In light of the Prime Minister’s pledge to increase police officer numbers by 20,000, I am determined to see rural areas like Shropshire benefit – and was encouraged to hear that the Chief Constable is allocating an additional 10 substantive police constables to South Shropshire. The result of this increase is an effectively a 50% increase in the safer neighbourhood teams in Ludlow and Bridgnorth on each shift – a very welcome increase! This follows a record 56 officers joining West Mercia Police in July alone, as part of recruitment of 115 new officers.
West Mercia Police are also taking encouraging steps to help prevent rural crime, an issue which I know West Mercia’s Police and Crime Commissioner John Campion takes seriously. So I was pleased to meet the We Don’t Buy Crime officer, who was promoting use of Smart Water to Craven Arms’ Mayor and Shropshire Councillor, and encouraging adoption across communities in Shropshire following lead taken in Cleobury Mortimer where domestic burglary was reduced dramatically.
Smart Water individually marks goods of value with a unique identifier which is invisible to the naked eye, but is revealed under Ultra Violet light, and links the goods marked direct to the household of the owner. Each West Mercia officer carries a UV torch so can look for smart water marked goods whenever suspicious of a theft.

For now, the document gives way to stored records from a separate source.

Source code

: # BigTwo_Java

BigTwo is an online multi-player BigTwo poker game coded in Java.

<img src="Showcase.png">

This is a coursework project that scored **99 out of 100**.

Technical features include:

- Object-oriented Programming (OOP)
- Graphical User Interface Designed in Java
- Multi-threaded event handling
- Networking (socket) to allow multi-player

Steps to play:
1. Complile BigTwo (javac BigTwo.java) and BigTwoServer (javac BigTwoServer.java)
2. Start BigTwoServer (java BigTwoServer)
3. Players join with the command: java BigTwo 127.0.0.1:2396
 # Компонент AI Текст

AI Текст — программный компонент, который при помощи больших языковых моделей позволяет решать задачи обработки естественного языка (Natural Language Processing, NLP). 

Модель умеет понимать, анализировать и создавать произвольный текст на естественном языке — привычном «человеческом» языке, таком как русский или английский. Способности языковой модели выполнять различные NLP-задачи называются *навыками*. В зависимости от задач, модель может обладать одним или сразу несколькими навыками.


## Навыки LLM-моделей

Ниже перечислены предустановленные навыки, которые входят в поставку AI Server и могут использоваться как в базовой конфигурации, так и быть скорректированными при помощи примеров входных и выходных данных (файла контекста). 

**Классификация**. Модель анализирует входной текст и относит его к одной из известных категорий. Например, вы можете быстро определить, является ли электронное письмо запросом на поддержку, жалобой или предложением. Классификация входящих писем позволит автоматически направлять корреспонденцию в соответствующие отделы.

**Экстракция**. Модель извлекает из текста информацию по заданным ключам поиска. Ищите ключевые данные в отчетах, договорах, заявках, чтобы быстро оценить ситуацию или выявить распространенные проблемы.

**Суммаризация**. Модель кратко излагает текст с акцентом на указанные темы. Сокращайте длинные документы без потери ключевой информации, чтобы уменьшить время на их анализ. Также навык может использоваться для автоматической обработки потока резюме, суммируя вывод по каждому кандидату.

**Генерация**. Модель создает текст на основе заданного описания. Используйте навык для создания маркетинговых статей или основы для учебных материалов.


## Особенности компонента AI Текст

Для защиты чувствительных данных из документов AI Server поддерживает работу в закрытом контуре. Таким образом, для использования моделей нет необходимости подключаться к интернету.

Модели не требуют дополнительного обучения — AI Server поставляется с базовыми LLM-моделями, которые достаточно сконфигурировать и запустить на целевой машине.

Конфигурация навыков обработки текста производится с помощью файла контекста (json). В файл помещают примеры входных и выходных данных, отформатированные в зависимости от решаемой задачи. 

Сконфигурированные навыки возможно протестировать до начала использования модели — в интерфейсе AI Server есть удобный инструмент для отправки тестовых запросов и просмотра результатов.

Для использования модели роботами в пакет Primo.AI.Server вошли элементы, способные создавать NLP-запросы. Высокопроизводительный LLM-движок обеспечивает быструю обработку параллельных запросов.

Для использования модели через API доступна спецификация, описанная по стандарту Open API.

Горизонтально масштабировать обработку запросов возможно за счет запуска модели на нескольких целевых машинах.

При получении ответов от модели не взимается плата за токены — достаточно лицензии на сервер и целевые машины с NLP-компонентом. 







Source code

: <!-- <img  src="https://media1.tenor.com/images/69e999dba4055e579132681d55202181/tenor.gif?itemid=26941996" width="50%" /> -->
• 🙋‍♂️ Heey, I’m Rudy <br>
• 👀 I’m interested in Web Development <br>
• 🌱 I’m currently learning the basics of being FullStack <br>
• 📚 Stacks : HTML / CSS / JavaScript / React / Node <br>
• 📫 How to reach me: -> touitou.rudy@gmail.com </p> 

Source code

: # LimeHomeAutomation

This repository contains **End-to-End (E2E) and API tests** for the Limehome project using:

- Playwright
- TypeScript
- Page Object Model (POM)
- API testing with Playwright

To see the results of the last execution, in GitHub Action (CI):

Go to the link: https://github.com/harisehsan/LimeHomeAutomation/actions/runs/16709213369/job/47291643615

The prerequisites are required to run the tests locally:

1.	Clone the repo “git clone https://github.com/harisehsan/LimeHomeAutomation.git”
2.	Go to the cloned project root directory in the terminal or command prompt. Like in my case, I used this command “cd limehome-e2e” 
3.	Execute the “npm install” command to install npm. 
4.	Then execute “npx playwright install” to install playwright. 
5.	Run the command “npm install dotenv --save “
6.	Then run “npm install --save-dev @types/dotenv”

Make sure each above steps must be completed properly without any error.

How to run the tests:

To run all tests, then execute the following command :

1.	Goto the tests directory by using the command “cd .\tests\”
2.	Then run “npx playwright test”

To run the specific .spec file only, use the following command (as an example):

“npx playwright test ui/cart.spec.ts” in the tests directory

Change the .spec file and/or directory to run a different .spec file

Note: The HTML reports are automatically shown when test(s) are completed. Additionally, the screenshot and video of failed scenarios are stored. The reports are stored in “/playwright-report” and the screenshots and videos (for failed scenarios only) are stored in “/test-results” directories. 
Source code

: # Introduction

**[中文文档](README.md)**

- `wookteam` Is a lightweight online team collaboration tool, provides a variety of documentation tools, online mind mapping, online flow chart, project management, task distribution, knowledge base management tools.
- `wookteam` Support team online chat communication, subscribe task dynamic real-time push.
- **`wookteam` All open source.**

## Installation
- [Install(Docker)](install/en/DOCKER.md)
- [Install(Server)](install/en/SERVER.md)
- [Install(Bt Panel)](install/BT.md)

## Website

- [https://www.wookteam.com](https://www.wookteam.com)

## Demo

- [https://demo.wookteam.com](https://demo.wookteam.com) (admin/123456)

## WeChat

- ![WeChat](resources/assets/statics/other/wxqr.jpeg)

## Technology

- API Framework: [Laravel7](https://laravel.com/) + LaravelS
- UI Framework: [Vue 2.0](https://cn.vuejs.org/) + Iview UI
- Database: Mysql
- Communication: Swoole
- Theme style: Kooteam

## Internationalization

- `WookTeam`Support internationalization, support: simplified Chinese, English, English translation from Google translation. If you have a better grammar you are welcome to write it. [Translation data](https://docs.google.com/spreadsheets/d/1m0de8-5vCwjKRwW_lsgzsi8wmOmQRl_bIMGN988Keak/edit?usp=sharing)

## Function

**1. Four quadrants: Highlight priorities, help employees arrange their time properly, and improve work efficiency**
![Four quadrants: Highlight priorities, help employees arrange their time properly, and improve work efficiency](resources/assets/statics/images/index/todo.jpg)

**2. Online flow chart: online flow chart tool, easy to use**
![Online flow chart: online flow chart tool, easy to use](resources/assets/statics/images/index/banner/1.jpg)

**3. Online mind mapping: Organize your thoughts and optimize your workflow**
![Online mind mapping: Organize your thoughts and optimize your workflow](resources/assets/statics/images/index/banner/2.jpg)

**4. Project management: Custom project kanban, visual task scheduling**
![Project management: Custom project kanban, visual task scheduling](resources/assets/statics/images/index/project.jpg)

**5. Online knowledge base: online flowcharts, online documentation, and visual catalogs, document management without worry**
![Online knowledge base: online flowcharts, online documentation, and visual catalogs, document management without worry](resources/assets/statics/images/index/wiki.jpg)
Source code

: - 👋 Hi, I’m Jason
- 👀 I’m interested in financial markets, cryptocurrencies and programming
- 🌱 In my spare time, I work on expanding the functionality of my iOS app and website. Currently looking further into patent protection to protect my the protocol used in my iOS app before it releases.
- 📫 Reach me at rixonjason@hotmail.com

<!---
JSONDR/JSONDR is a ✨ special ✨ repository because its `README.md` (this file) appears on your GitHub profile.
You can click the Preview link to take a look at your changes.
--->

This has proven successful in reducing and disrupting the market for stolen goods, protecting homes and possessions by making them less attractive to the would-be criminal. So West Mercia are also looking to extend this scheme to cover farms, to combat a recent spike east of the A49 in recent months.
I am sure many will also welcome the additional powers being given to Police under stop and search through a nationwide pilot, with more than 8,000 police officers authorised to use enhanced stop and search powers, as part of Government efforts to crack down on violent crime. While knives are used in fewer serious crime in West Mercia compared to the national average (4% rather than 6%), and indeed is far below the worst hotspots for knife crime like certain parts of London and Birmingham, this is welcome step to tackle a growing problem in society, particularly for young people.
The new government has also outlined in its first month plans to review sentencing for the most serious offenders, including not letting prisoners out automatically part-way through a sentence and reviewing how to break the cycle of repeat offending. In light of anticipated increase demand for caseloads, the Justice Secretary has announced a further £85 million for the Crown Prosecution Service to build capacity over the next 2 years, with an extra £2.5 billion investment to create 10,000 extra prison places.
I hope this renewed focus on tackling and preventing crime, both nationally and in south Shropshire, will help make streets safer in communities across the UK.